WS straddle positions are structurally neutral / high-volatility (long premium); the modeled P&L assumes European-style exercise at expiration and ignores early assignment, transaction costs, dividends paid before expiry on the stock leg (when present), and the bid-ask spread on the listed chain. WS positions also carry Basic Materials sector concentration risk; news flow inside the sector (peer earnings, regulatory shifts, supply-chain headlines) can move WS alongside the broader basket even when WS-specific fundamentals are unchanged. Always rebuild the position from current WS chain quotes before placing a trade.

Frequently asked questions

What is a straddle on WS?
A straddle on WS is the straddle strategy applied to WS (stock). The strategy is structurally neutral / high-volatility (long premium): A long straddle buys an ATM call and an ATM put at the same strike, profiting from a large move in either direction; max loss equals the combined debit when the underlying pins to the strike at expiration. With WS stock trading near $39.18, the strikes shown on this page are snapped to the nearest listed WS chain strike and the premiums come straight from the end-of-day bid/ask midpoint.
How are WS straddle max profit and max loss calculated?
Upside max profit is unbounded; downside max profit is bounded at the strike minus the combined call plus put debit (reached at zero). Max loss equals the combined debit times 100 (reached when the underlying pins to the strike). Two breakevens at strike plus debit and strike minus debit. For the WS straddle priced from the end-of-day chain at a 30-day expiry (ATM IV 52.40%), the computed maximum profit is unbounded per contract and the computed maximum loss is unbounded per contract. Live intraday quotes will differ as the chain moves through the trading session.
What is the breakeven for a WS straddle?
The breakeven for the WS straddle priced on this page is no defined breakeven on the modeled curve at expiration, derived from end-of-day chain premiums. Breakeven is the underlying price at which the strategy's P&L crosses zero ignoring transaction costs and assignment risk. The current WS market-implied 1-standard-deviation expected move is approximately 15.02%; if the move sits well outside the breakeven distance, the structure's risk-reward becomes correspondingly tighter.
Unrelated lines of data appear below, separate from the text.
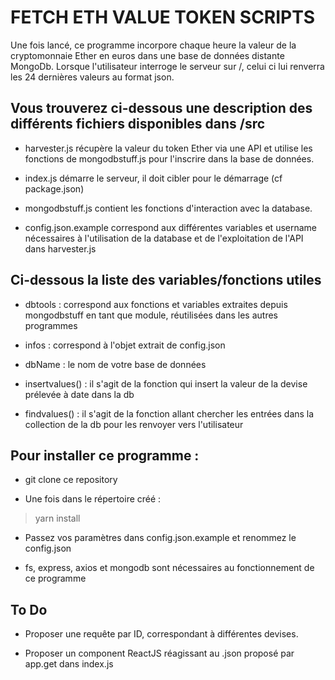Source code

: # FETCH ETH VALUE TOKEN SCRIPTS



Une fois lancé, ce programme incorpore chaque heure la valeur de la cryptomonnaie Ether en euros dans une base de données distante
MongoDb. Lorsque l'utilisateur interroge le serveur sur /, celui ci lui renverra les 24 dernières valeurs au format json.

## Vous trouverez ci-dessous une description des différents fichiers disponibles dans /src

* harvester.js récupère la valeur du token Ether via une API et utilise les fonctions de mongodbstuff.js pour l'inscrire dans la base de données.

* index.js démarre le serveur, il doit cibler pour le démarrage (cf package.json)

* mongodbstuff.js contient les fonctions d'interaction avec la database.

* config.json.example correspond aux différentes variables et username nécessaires à l'utilisation de la database et de l'exploitation de l'API dans harvester.js

## Ci-dessous la liste des variables/fonctions utiles

* dbtools : correspond aux fonctions et variables extraites depuis mongodbstuff en tant que module, réutilisées dans les autres programmes

* infos : correspond à l'objet extrait de config.json

* dbName : le nom de votre base de données

* insertvalues() : il s'agit de la fonction qui insert la valeur de la devise prélevée à date dans la db

* findvalues() : il s'agit de la fonction allant chercher les entrées dans la collection de la db pour les renvoyer vers l'utilisateur

## Pour installer ce programme : 

* git clone ce repository

* Une fois dans le répertoire créé : 
>yarn install

* Passez vos paramètres dans config.json.example et renommez le config.json

* fs, express, axios et mongodb sont nécessaires au fonctionnement de ce programme

## To Do

* Proposer une requête par ID, correspondant à différentes devises.

* Proposer un component ReactJS réagissant au .json proposé par app.get dans index.js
When should you consider a straddle on WS?
Straddles on WS are pure-volatility plays that profit from large moves in either direction; traders typically buy WS straddles ahead of earnings, FDA decisions, or other catalysts where the realized move is expected to exceed the implied move priced into the chain.
How does current WS implied volatility affect this straddle?
WS ATM IV is at 52.40% with IV rank near 6.28%, which is on the low end of its 1-year range. Premium-buying structures (long call, long put, debit spreads) are relatively cheap in this regime; premium-selling structures collect less credit per unit risk.